## Task requirements
Write out the data word for word, taking care that no picture is carried over.

(Document images with source code)
- - - - -

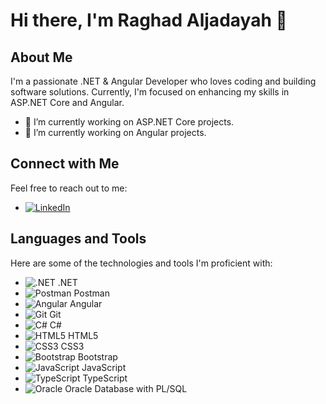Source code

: # Hi there, I'm Raghad Aljadayah 👋

## About Me

I'm a passionate .NET & Angular Developer who loves coding and building software solutions. Currently, I'm focused on enhancing my skills in ASP.NET Core and Angular.

- 🔭 I’m currently working on ASP.NET Core projects.
- 🌱 I’m currently working on Angular projects.

## Connect with Me

Feel free to reach out to me:

- [![LinkedIn](https://img.shields.io/badge/-LinkedIn-blue?style=flat&logo=linkedin)](https://www.linkedin.com/in/raghad-aljadayah-539722269/)

## Languages and Tools

Here are some of the technologies and tools I'm proficient with:

- ![.NET](https://img.shields.io/badge/-.NET-512BD4?style=flat&logo=.net) .NET
- ![Postman](https://img.shields.io/badge/-Postman-FF6C37?style=flat&logo=postman) Postman
- ![Angular](https://img.shields.io/badge/-Angular-DD0031?style=flat&logo=angular) Angular
- ![Git](https://img.shields.io/badge/-Git-F05032?style=flat&logo=git) Git
- ![C#](https://img.shields.io/badge/-C%23-239120?style=flat&logo=c-sharp) C#
- ![HTML5](https://img.shields.io/badge/-HTML5-E34F26?style=flat&logo=html5) HTML5
- ![CSS3](https://img.shields.io/badge/-CSS3-1572B6?style=flat&logo=css3) CSS3
- ![Bootstrap](https://img.shields.io/badge/-Bootstrap-563D7C?style=flat&logo=bootstrap) Bootstrap
- ![JavaScript](https://img.shields.io/badge/-JavaScript-F7DF1E?style=flat&logo=javascript) JavaScript
- ![TypeScript](https://img.shields.io/badge/-TypeScript-3178C6?style=flat&logo=typescript) TypeScript
- ![Oracle](https://img.shields.io/badge/-Oracle-F80000?style=flat&logo=oracle) Oracle Database with PL/SQL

- - - - -

## Output of the exercise
Source code

: # Hi there, I'm Raghad Aljadayah 👋

## About Me

I'm a passionate .NET & Angular Developer who loves coding and building software solutions. Currently, I'm focused on enhancing my skills in ASP.NET Core and Angular.

- 🔭 I’m currently working on ASP.NET Core projects.
- 🌱 I’m currently working on Angular projects.

## Connect with Me

Feel free to reach out to me:

- [![LinkedIn](https://img.shields.io/badge/-LinkedIn-blue?style=flat&logo=linkedin)](https://www.linkedin.com/in/raghad-aljadayah-539722269/)

## Languages and Tools

Here are some of the technologies and tools I'm proficient with:

- ![.NET](https://img.shields.io/badge/-.NET-512BD4?style=flat&logo=.net) .NET
- ![Postman](https://img.shields.io/badge/-Postman-FF6C37?style=flat&logo=postman) Postman
- ![Angular](https://img.shields.io/badge/-Angular-DD0031?style=flat&logo=angular) Angular
- ![Git](https://img.shields.io/badge/-Git-F05032?style=flat&logo=git) Git
- ![C#](https://img.shields.io/badge/-C%23-239120?style=flat&logo=c-sharp) C#
- ![HTML5](https://img.shields.io/badge/-HTML5-E34F26?style=flat&logo=html5) HTML5
- ![CSS3](https://img.shields.io/badge/-CSS3-1572B6?style=flat&logo=css3) CSS3
- ![Bootstrap](https://img.shields.io/badge/-Bootstrap-563D7C?style=flat&logo=bootstrap) Bootstrap
- ![JavaScript](https://img.shields.io/badge/-JavaScript-F7DF1E?style=flat&logo=javascript) JavaScript
- ![TypeScript](https://img.shields.io/badge/-TypeScript-3178C6?style=flat&logo=typescript) TypeScript
- ![Oracle](https://img.shields.io/badge/-Oracle-F80000?style=flat&logo=oracle) Oracle Database with PL/SQL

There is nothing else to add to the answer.